Multi-dentate, Weakly Coordinating Co-solvents Enabling Balanced Ion Dissociation/Desolvation Kinetics for Cryogenic Lithium Metal Batteries

Abstract

The trade-off between rapid Li + transport in the bulk electrolyte and facile desolvation at the electrode interface poses a fundamental challenge for lithium metal batteries (LMBs) operating at subzero temperatures. Herein, we present a synergistic solvation engineering strategy that reconciles this dichotomy by pairing a multidentate solvent (trimethyl orthoformate, TMM) with a weakly coordinating co-solvent (1,3-dioxolane, DOL), further reinforced by LiNO 3 as an anion-participating additive. This formulation deliberately shifts the solvation equilibrium from a solvent-separated ion pair (SSIP)-dominated state toward a co-dominant SSIP/contact ion pair (CIP) configuration. The resulting electrolyte simultaneously achieves enhanced salt dissociation, reduced Li + -solvent binding strength, and preferential anion-derived inorganic-rich solid-electrolyte interphase (SEI) formation.
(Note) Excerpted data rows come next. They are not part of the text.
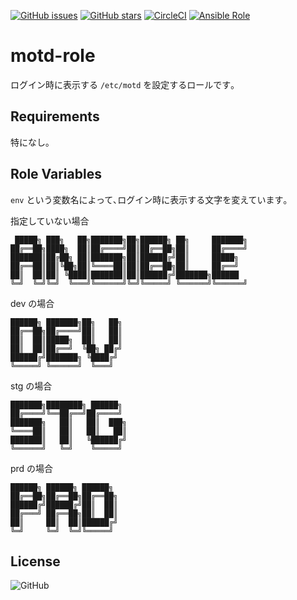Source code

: [![GitHub issues](https://img.shields.io/github/issues/0ta2/motd-role)](https://github.com/0ta2/motd-role/issues)
[![GitHub stars](https://img.shields.io/github/stars/0ta2/motd-role)](https://github.com/0ta2/motd-role/stargazers)
[![CircleCI](https://img.shields.io/circleci/build/github/0ta2/motd-role/master?token=2df5d802de684ea6d2e04972e018a60091755d80)](https://circleci.com/gh/0ta2/motd-role)
[![Ansible Role](https://img.shields.io/ansible/role/43413)](https://galaxy.ansible.com/0ta2/motd_role)

motd-role
=========

ログイン時に表示する `/etc/motd` を設定するロールです｡

Requirements
------------

特になし｡

Role Variables
--------------

`env` という変数名によって､ログイン時に表示する文字を変えています｡

指定していない場合

```
 █████╗ ███╗   ██╗███████╗██╗██████╗ ██╗     ███████╗
██╔══██╗████╗  ██║██╔════╝██║██╔══██╗██║     ██╔════╝
███████║██╔██╗ ██║███████╗██║██████╔╝██║     █████╗
██╔══██║██║╚██╗██║╚════██║██║██╔══██╗██║     ██╔══╝
██║  ██║██║ ╚████║███████║██║██████╔╝███████╗██████
╚═╝  ╚═╝╚═╝  ╚═══╝╚══════╝╚═╝╚═════╝ ╚══════╝╚══════╝
```

dev の場合

```
██████╗ ███████╗██╗   ██╗
██╔══██╗██╔════╝██║   ██║
██║  ██║█████╗  ██║   ██║
██║  ██║██╔══╝  ╚██╗ ██╔╝
██████╔╝███████╗ ╚████╔╝
╚═════╝ ╚══════╝  ╚═══╝
```

stg の場合

```
███████╗████████╗ ██████╗
██╔════╝╚══██╔══╝██╔════╝
███████╗   ██║   ██║  ███╗
╚════██║   ██║   ██║   ██║
███████║   ██║   ╚██████╔╝
╚══════╝   ╚═╝    ╚═════╝
```

prd の場合

```
██████╗ ██████╗ ██████╗
██╔══██╗██╔══██╗██╔══██╗
██████╔╝██████╔╝██║  ██║
██╔═══╝ ██╔══██╗██║  ██║
██║     ██║  ██║██████╔╝
╚═╝     ╚═╝  ╚═╝╚═════╝
```

License
-------

![GitHub](https://img.shields.io/github/license/0ta2/motd-role)
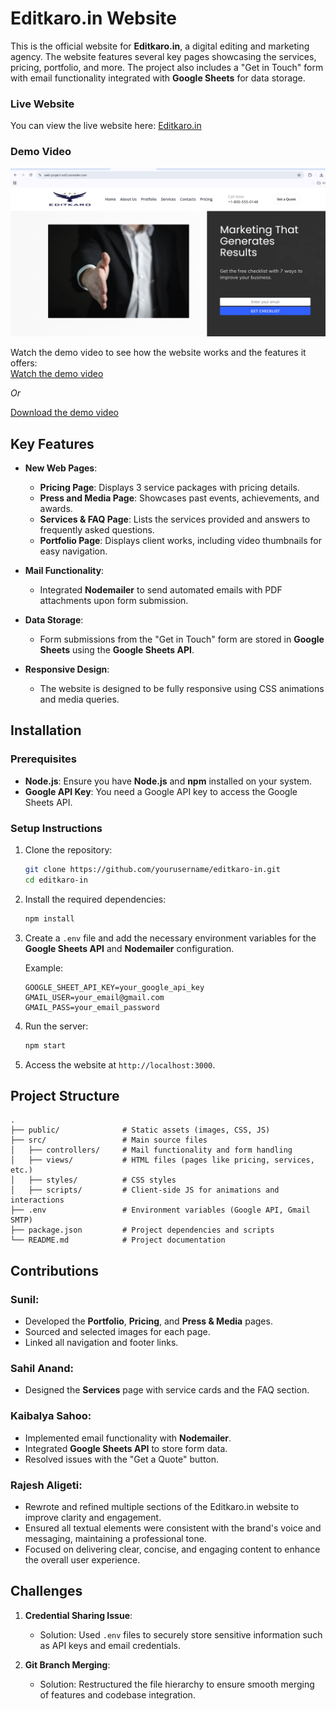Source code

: 
# Editkaro.in Website

This is the official website for **Editkaro.in**, a digital editing and marketing agency. The website features several key pages showcasing the services, pricing, portfolio, and more. The project also includes a "Get in Touch" form with email functionality integrated with **Google Sheets** for data storage.

### Live Website
You can view the live website here: [Editkaro.in](https://web-project-xnt2.onrender.com/)

### Demo Video
![Demo Video Thumbnail](thumbnail_image.jpg) 

Watch the demo video to see how the website works and the features it offers:  
[Watch the demo video]([https://drive.google.com/your_video_link](https://drive.google.com/file/d/1FXLSFXCd38FyyCEeg2UzZr5KYNPa-ass/view?usp=sharing))  

*Or*  

[Download the demo video]([https://drive.google.com/your_video_link](https://drive.google.com/file/d/1FXLSFXCd38FyyCEeg2UzZr5KYNPa-ass/view?usp=sharing))  

## Key Features

- **New Web Pages**:
  - **Pricing Page**: Displays 3 service packages with pricing details.
  - **Press and Media Page**: Showcases past events, achievements, and awards.
  - **Services & FAQ Page**: Lists the services provided and answers to frequently asked questions.
  - **Portfolio Page**: Displays client works, including video thumbnails for easy navigation.
  
- **Mail Functionality**:
  - Integrated **Nodemailer** to send automated emails with PDF attachments upon form submission.

- **Data Storage**:
  - Form submissions from the "Get in Touch" form are stored in **Google Sheets** using the **Google Sheets API**.

- **Responsive Design**:
  - The website is designed to be fully responsive using CSS animations and media queries.

## Installation

### Prerequisites

- **Node.js**: Ensure you have **Node.js** and **npm** installed on your system.
- **Google API Key**: You need a Google API key to access the Google Sheets API.

### Setup Instructions

1. Clone the repository:

   ```bash
   git clone https://github.com/yourusername/editkaro-in.git
   cd editkaro-in
   ```

2. Install the required dependencies:

   ```bash
   npm install
   ```

3. Create a `.env` file and add the necessary environment variables for the **Google Sheets API** and **Nodemailer** configuration.

   Example:

   ```env
   GOOGLE_SHEET_API_KEY=your_google_api_key
   GMAIL_USER=your_email@gmail.com
   GMAIL_PASS=your_email_password
   ```

4. Run the server:

   ```bash
   npm start
   ```

5. Access the website at `http://localhost:3000`.

## Project Structure

```
.
├── public/              # Static assets (images, CSS, JS)
├── src/                 # Main source files
│   ├── controllers/     # Mail functionality and form handling
│   ├── views/           # HTML files (pages like pricing, services, etc.)
│   ├── styles/          # CSS styles
│   ├── scripts/         # Client-side JS for animations and interactions
├── .env                 # Environment variables (Google API, Gmail SMTP)
├── package.json         # Project dependencies and scripts
└── README.md            # Project documentation
```

## Contributions

### Sunil:
- Developed the **Portfolio**, **Pricing**, and **Press & Media** pages.
- Sourced and selected images for each page.
- Linked all navigation and footer links.

### Sahil Anand:
- Designed the **Services** page with service cards and the FAQ section.

### Kaibalya Sahoo:
- Implemented email functionality with **Nodemailer**.
- Integrated **Google Sheets API** to store form data.
- Resolved issues with the "Get a Quote" button.

### Rajesh Aligeti:
- Rewrote and refined multiple sections of the Editkaro.in website to improve clarity and engagement.
- Ensured all textual elements were consistent with the brand's voice and messaging, maintaining a professional tone.
- Focused on delivering clear, concise, and engaging content to enhance the overall user experience.

## Challenges

1. **Credential Sharing Issue**:
   - Solution: Used `.env` files to securely store sensitive information such as API keys and email credentials.

2. **Git Branch Merging**:
   - Solution: Restructured the file hierarchy to ensure smooth merging of features and codebase integration.

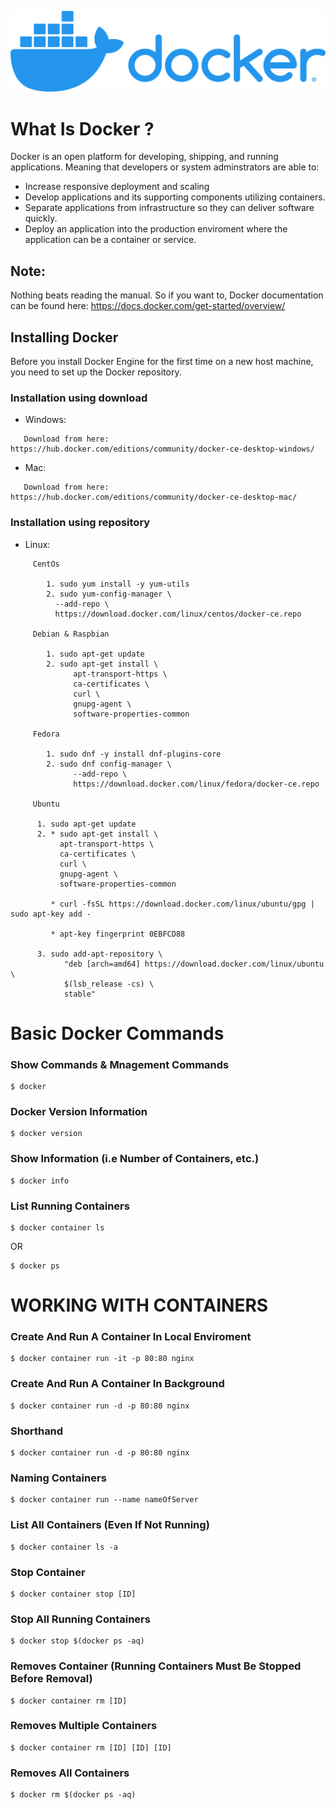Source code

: ![Markdown Logo](img/DockerLogo.png)
# What Is Docker ? 

Docker is an open platform for developing, shipping, and running applications. Meaning that developers or system adminstrators are able to: 

* Increase responsive deployment and scaling 
* Develop applications and its supporting components utilizing containers.
* Separate applications from infrastructure so they can deliver software quickly. 
* Deploy an application into the production enviroment where the application can be a container or service. 
  
 ## Note: 
 Nothing beats reading the manual. So if you want to, Docker documentation can be found here: https://docs.docker.com/get-started/overview/
 
 ## Installing Docker 
 Before you install Docker Engine for the first time on a new host machine, you need to set up the Docker repository. 
 
 ### Installation using download
 * Windows: 
 ```
    Download from here: https://hub.docker.com/editions/community/docker-ce-desktop-windows/

```  
  * Mac: 
```
   Download from here: https://hub.docker.com/editions/community/docker-ce-desktop-mac/
```

 ### Installation using repository
  * Linux: 
```
     CentOs
 
        1. sudo yum install -y yum-utils
        2. sudo yum-config-manager \
          --add-repo \
          https://download.docker.com/linux/centos/docker-ce.repo

     Debian & Raspbian 

        1. sudo apt-get update 
        2. sudo apt-get install \
              apt-transport-https \
              ca-certificates \
              curl \
              gnupg-agent \
              software-properties-common
    
     Fedora

        1. sudo dnf -y install dnf-plugins-core
        2. sudo dnf config-manager \
              --add-repo \
              https://download.docker.com/linux/fedora/docker-ce.repo
    
     Ubuntu
    
      1. sudo apt-get update
      2. * sudo apt-get install \
           apt-transport-https \
           ca-certificates \
           curl \
           gnupg-agent \
           software-properties-common
      
         * curl -fsSL https://download.docker.com/linux/ubuntu/gpg | sudo apt-key add -

         * apt-key fingerprint 0EBFCD88

      3. sudo add-apt-repository \
            "deb [arch=amd64] https://download.docker.com/linux/ubuntu \
            $(lsb_release -cs) \
            stable"

```

# Basic Docker Commands 


### Show Commands & Mnagement Commands

```
$ docker
```

### Docker Version Information

```
$ docker version
```

### Show Information (i.e Number of Containers, etc.)

```
$ docker info
```

### List Running Containers

```
$ docker container ls
```

OR

```
$ docker ps
```

# WORKING WITH CONTAINERS

### Create And Run A Container In Local Enviroment

```
$ docker container run -it -p 80:80 nginx
```

### Create And Run A Container In Background

```
$ docker container run -d -p 80:80 nginx
```

### Shorthand

```
$ docker container run -d -p 80:80 nginx
```

### Naming Containers

```
$ docker container run --name nameOfServer
```


### List All Containers (Even If Not Running)

```
$ docker container ls -a
```

### Stop Container

```
$ docker container stop [ID]
```

### Stop All Running Containers

```
$ docker stop $(docker ps -aq)
```

### Removes Container (Running Containers Must Be Stopped Before Removal)

```
$ docker container rm [ID]
```

### Removes Multiple Containers

```
$ docker container rm [ID] [ID] [ID]
```

### Removes All Containers

```
$ docker rm $(docker ps -aq)
```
Consequently, Li||LiNi 0.8 Co 0.1 Mn 0.1 O 2 (NCM811) cells exhibit remarkable low-temperature performance: discharge capacities of 149.22 mAh g -1 at -20 °C and 103.68 mAh g -1 at -40 °C, with capacity retentions of 83% and 58% relative to room temperature, respectively. Notably, 83.9% capacity retention is achieved after 500 cycles at -20 °C.This work establishes a generalizable design principle-decoupling ion transport from desolvation kinetics via targeted solvation structure modulation-paving the way for extreme-environment energy storage.